Six of them never actually took office at all because they were denied credentials on election night. In their cases, they were replaced by the second-placed candidate — usually from the governing AK Party.
It’s what happened to Gülcan Kaçmaz, who won 53.8% of the vote in Van’s Edremit district last March. She was one of 56 Ministry of Education employees removed from their jobs under controversial state of emergency powers on a single day in 2017.
The election authorities cited that order as the reason why she could not take office. Edremit’s mayor became the second-placed candidate in the election: the AK Party’s İsmail Say.
Then there are cases like Batman’s Mehmet Demir, who was removed from office just two months ago accused of saddling the council with debts of 90 million lira (€12.8 million at the time).
Mr Demir denies this — and says he was never charged for any crime, despite Interior Ministry claims that he is the subject of three separate investigations. He now spends his days criticising his government-appointed successor on Twitter.
But the majority of the HDP’s fallen fify were removed over alleged ties to the separatist Kurdistan Workers’ Party (PKK), which Turkey says is a terrorist organisation.
They include mayors like Fatih Taş, who was elected in Diyarbakır’s Kulp district and removed from office on 17 September 2019, and Nilüfer Elik Yılmaz in Mardin’s Kızıltepe district, ousted on 4 November. Both were subsequently arrested on terrorism charges and are being held in custody awaiting trial. Many others are in the same situation.

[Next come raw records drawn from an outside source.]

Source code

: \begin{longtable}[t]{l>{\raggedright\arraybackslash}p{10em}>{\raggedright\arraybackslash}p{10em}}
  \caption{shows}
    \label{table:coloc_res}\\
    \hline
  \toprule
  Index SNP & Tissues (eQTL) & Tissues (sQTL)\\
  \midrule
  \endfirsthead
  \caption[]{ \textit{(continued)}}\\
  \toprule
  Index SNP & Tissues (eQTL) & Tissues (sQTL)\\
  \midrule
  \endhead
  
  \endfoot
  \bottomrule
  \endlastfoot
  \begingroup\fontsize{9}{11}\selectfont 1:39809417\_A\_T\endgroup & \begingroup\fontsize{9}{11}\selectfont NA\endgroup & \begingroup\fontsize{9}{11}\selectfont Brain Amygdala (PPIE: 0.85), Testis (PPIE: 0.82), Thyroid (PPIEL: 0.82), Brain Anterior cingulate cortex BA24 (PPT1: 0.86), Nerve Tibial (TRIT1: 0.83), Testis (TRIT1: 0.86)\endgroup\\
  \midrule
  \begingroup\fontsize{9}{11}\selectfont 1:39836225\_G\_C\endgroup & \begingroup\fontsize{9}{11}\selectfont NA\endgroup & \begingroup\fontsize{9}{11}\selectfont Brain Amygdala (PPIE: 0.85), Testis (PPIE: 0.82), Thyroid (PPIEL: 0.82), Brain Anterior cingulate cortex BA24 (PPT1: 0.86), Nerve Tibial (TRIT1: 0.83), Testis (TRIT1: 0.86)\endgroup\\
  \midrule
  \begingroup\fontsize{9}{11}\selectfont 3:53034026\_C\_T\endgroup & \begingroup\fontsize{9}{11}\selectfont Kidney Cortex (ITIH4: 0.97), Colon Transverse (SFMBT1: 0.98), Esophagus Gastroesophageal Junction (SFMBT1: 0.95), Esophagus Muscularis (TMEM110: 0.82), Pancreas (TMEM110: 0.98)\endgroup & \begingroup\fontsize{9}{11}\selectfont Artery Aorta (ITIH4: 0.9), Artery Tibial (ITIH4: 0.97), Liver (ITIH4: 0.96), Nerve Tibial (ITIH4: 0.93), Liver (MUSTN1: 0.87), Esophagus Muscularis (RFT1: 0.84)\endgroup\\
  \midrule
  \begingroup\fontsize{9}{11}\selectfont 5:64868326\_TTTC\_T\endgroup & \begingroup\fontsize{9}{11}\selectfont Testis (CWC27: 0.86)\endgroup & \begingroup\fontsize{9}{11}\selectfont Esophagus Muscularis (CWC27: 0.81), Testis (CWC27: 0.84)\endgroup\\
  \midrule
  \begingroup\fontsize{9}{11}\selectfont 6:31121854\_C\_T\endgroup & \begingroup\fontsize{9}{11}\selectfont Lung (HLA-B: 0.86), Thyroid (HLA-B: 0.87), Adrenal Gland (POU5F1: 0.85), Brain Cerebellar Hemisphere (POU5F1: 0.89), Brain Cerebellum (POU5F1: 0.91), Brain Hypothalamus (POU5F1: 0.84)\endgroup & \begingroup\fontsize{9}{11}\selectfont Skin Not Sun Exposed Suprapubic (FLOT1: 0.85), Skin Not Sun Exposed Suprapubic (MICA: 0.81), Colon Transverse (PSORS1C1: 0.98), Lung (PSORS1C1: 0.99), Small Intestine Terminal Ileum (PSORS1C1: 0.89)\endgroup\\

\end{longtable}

Irrespective of whether the allegations stack up, the injustice of their situation is plain to see. Running for office in Turkey requires clearance from the election authorities, a process that includes a criminal record check. Ms Kaçmaz, Mr Demir, Mr Taş and Ms Yılmaz were all cleared to run. It was only after they won the election that the authorities began criminal proceedings against them.
In place of the HDP’s fallen mayors have come government-appointed kayyum, or administrators.
The act itself is lawful — the Interior Ministry has used powers to replace elected mayors since late 2016, when the post-coup state of emergency made these things much easier — but Turkey’s local government laws say that whenever a mayor’s office becomes vacant, the elected council assembly must pick a replacement.
That’s what happened when, for example, Ankara mayor Melih Gökçek resigned in 2017. In Turkey’s lesser-trodden southeast, the kayyum can swerve around this obstacle simply by refusing to call a meeting of the council assembly. They will likely stay in post until the next election in 2024.
But despite its elected officials being picked away, the outlook is not necessarily grim for the most successful Kurdish political movement in Turkey’s history. The party still has 60 of the 67 seats it won in parliament — although the investigative journalist Ahmet Şık was a recent prominent resignation, citing unspecified differences with the party’s leadership.
More importantly, the party is far more influential than its detractors would have you believe. Its left-wing platform appeals not just to Kurdish-speaking voters in the southeast, but those in the west — and their sympathisers.
HDP support was veiled, but pivotal, in the election of several opposition mayors in 2019 — especially in Ekrem İmamoğlu’s landslide victory in Istanbul last summer. The party could easily be kingmakers in the next general election too.
That is why ignoring the HDP’s presence is a fool’s game and, contrary to what they may say, every other opposition leader knows it.